Se frequentate le segreterie scolastiche in questo periodo vi capiterà di sentire Another Brick In The Wall come sottofondo musicale agli sfoghi di rabbia, agli screzi, agli improperi e agli sbotti isterici del personale amministrativo spesso sottodimensionato che, in una manciata di giorni, si fa in quattro per rimettere in moto una delle macchine organizzative più complesse del mondo e che, a fronte di funzionalità dimenticate o bug nativi dei programmi utilizzati, necessita di supporto. Non c’è tempo per smanettare o andare per tentativi. Questo induce all’assistenza che, sotto il tiro simultaneo di migliaia di scuole, lascia in attesa senza tanti complimenti il personale bisognoso e Another Brick In The Wall, trasmesso in viva voce, va avanti per ore. Il perché della scelta di questo brano non ve lo sto nemmeno a dire. Il mondo va così: si parla di vittorie e mettiamo “We Are The Champions”, si parla di finanza e mettiamo “Money”, si parla di scuola e mettiamo “Another Brick In The Wall”.

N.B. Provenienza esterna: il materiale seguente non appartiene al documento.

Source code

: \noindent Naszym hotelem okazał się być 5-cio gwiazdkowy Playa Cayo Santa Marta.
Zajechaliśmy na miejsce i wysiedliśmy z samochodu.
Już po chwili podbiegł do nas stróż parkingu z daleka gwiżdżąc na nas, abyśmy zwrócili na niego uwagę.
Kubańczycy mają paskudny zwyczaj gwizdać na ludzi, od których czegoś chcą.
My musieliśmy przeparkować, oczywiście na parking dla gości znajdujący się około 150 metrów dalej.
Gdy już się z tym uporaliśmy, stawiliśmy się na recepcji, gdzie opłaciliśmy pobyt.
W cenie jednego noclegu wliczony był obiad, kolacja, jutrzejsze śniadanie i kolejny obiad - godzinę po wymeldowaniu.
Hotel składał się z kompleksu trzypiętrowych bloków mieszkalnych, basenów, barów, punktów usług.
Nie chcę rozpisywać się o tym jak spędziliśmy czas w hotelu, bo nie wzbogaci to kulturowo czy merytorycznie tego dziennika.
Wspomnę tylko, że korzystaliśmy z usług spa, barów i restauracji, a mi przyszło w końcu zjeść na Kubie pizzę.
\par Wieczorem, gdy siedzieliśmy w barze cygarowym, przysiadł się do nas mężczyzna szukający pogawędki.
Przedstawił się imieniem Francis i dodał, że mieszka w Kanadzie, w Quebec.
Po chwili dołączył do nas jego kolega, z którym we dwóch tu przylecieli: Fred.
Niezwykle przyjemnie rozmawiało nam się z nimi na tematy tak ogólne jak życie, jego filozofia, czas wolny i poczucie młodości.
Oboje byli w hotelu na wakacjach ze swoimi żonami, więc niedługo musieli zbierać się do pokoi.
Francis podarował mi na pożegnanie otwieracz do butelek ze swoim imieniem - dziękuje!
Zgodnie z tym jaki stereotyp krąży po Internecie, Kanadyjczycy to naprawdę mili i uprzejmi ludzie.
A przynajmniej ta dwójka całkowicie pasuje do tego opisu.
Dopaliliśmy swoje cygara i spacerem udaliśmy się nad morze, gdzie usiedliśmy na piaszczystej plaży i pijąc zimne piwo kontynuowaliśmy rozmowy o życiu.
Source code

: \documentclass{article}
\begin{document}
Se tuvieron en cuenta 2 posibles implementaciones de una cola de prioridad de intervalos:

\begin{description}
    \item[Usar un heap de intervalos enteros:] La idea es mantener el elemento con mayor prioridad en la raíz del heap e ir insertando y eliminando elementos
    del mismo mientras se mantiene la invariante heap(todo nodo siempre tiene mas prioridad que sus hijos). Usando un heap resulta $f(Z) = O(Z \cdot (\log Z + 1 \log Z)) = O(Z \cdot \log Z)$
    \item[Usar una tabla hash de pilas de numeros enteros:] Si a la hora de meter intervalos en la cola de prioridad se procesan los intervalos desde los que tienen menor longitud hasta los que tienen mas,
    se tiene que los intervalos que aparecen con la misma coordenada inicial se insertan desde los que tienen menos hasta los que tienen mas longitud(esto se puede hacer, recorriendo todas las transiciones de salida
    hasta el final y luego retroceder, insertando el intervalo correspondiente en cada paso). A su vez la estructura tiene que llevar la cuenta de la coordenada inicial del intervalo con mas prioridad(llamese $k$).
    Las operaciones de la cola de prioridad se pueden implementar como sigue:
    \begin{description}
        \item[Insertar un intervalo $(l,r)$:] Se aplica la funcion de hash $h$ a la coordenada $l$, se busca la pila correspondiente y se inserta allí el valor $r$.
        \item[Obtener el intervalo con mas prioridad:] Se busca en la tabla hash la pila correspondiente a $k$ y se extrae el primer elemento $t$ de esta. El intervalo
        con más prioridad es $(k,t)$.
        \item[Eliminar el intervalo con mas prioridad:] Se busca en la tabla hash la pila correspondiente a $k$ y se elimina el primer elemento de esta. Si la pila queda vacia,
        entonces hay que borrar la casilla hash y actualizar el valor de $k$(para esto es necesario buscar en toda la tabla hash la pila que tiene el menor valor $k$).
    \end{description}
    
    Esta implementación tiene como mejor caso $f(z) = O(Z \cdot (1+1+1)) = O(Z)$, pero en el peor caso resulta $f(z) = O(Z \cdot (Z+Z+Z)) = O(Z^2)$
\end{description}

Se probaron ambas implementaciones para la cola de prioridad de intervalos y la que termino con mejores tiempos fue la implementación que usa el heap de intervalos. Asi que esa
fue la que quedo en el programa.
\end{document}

Il punto è che i servizi di centralino spesso non prevedono la possibilità di impostare un brano musicale dall’inizio alla fine, e l’edit a cui siamo esposti, focalizzato sui versi più significativi del celebre concept dei Pink Floyd – non abbiamo bisogno di istruzione! Hei, maestro, lascia in pace i bambini! – ci sottrae a uno dei soli di chitarra più riconoscibili del mondo, restituendo un’esperienza parziale di ascolto attraverso un loop che non rende giustizia alla sua portata dirompente. La musichetta di attesa arriva a un punto, poco dopo il primo ritornello, e poi riparte da capo, “We don’t need no education” eccetera eccetera, con una vocina beffarda che avvisa che sarai il prossimo a essere servito secondo però una cognizione del tempo ampiamente arbitraria.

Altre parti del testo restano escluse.